- Inaugural holder: Danilo Pavan
- Formation: 1970
- Final holder: Claudio Pedrotti
- Abolished: 2016

= List of presidents of the Province of Pordenone =

The president of the Province of Pordenone was the head of the provincial administration of Pordenone, a local government authority in Friuli-Venezia Giulia, Italy.

== History ==
The Province of Pordenone was established in 1968, becoming the fourth province of Friuli-Venezia Giulia. The first provincial elections were held in 1970, and Danilo Pavan was elected as the first president. From 1970 until 1995, the president of the province was elected by the Provincial Council. Following the reform of Italian provincial administrations, between 1995 and 2016 the president was elected directly by citizens through popular vote.

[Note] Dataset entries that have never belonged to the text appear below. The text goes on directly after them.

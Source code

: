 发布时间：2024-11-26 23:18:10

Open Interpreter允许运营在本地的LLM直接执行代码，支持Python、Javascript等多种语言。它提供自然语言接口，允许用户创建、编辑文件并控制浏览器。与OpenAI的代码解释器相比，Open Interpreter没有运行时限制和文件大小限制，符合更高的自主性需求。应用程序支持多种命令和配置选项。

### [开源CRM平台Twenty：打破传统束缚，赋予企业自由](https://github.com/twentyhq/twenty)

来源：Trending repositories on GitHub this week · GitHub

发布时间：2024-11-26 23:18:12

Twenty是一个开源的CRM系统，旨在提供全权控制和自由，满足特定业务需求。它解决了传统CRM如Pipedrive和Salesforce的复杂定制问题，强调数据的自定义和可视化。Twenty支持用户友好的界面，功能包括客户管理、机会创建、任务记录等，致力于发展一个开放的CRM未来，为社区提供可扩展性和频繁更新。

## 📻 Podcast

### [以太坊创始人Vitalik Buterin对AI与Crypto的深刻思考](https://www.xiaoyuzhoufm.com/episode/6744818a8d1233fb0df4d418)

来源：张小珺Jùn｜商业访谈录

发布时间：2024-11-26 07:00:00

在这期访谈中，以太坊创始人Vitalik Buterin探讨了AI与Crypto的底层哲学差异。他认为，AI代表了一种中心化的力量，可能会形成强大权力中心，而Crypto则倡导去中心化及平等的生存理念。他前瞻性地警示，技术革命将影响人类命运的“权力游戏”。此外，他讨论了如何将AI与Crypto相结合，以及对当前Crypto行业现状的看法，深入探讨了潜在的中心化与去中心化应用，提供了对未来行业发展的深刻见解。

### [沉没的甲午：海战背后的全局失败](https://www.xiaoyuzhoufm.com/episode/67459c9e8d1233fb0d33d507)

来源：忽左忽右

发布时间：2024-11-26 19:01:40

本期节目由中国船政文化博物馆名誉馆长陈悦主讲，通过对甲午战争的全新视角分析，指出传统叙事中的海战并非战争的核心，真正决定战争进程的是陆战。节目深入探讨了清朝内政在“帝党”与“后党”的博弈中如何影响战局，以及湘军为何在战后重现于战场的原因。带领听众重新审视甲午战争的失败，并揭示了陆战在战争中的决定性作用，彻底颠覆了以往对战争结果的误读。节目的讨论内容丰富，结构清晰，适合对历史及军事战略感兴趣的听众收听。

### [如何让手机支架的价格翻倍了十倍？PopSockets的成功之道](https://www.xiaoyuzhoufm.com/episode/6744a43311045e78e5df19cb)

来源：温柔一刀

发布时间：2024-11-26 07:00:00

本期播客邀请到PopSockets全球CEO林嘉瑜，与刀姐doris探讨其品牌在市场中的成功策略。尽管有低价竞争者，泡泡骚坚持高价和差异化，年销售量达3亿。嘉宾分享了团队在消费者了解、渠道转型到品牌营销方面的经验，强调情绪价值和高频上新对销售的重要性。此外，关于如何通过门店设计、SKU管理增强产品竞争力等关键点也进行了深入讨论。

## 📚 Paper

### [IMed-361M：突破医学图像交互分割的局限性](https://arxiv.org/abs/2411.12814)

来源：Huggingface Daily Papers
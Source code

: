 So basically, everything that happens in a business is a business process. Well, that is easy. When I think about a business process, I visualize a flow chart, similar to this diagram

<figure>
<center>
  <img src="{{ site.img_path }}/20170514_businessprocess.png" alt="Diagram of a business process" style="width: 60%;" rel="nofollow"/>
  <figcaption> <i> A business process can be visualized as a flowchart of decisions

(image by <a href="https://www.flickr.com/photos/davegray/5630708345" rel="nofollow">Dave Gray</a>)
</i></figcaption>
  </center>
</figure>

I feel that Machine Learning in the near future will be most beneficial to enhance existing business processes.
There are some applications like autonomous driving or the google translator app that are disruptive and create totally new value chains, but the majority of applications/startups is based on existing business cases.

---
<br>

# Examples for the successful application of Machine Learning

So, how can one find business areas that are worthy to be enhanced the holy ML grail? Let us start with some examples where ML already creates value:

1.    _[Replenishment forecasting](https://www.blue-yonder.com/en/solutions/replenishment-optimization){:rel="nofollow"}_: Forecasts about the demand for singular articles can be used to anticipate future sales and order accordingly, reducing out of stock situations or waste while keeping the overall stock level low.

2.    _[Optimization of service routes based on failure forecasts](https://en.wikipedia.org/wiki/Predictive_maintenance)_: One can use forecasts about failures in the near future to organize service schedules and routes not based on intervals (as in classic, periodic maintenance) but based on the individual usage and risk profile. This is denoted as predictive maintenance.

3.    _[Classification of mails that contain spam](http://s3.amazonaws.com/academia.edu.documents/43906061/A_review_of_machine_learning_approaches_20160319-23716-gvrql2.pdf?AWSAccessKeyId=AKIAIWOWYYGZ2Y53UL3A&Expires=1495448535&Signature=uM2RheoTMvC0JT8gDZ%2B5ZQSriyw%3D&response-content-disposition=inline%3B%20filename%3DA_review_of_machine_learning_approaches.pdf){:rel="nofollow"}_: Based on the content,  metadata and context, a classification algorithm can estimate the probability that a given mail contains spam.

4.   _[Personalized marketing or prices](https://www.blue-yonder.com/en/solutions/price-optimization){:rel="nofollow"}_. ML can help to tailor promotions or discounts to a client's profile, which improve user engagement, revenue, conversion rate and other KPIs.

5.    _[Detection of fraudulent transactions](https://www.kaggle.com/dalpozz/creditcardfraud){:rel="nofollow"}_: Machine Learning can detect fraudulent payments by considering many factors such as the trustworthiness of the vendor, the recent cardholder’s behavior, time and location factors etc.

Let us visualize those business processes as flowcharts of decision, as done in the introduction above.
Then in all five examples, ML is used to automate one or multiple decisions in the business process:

The province was abolished as an administrative body on 1 January 2017 as part of the reform of local government in Friuli Venezia Giulia. The abolition process was established by Regional Law no. 20 of 9 December 2016, which provided for the suppression of the provinces and the transfer of their functions to other local authorities. The province was replaced by a Regional Decentralization Entity (Ente di Decentramento Regionale), an administrative body headed by a general director.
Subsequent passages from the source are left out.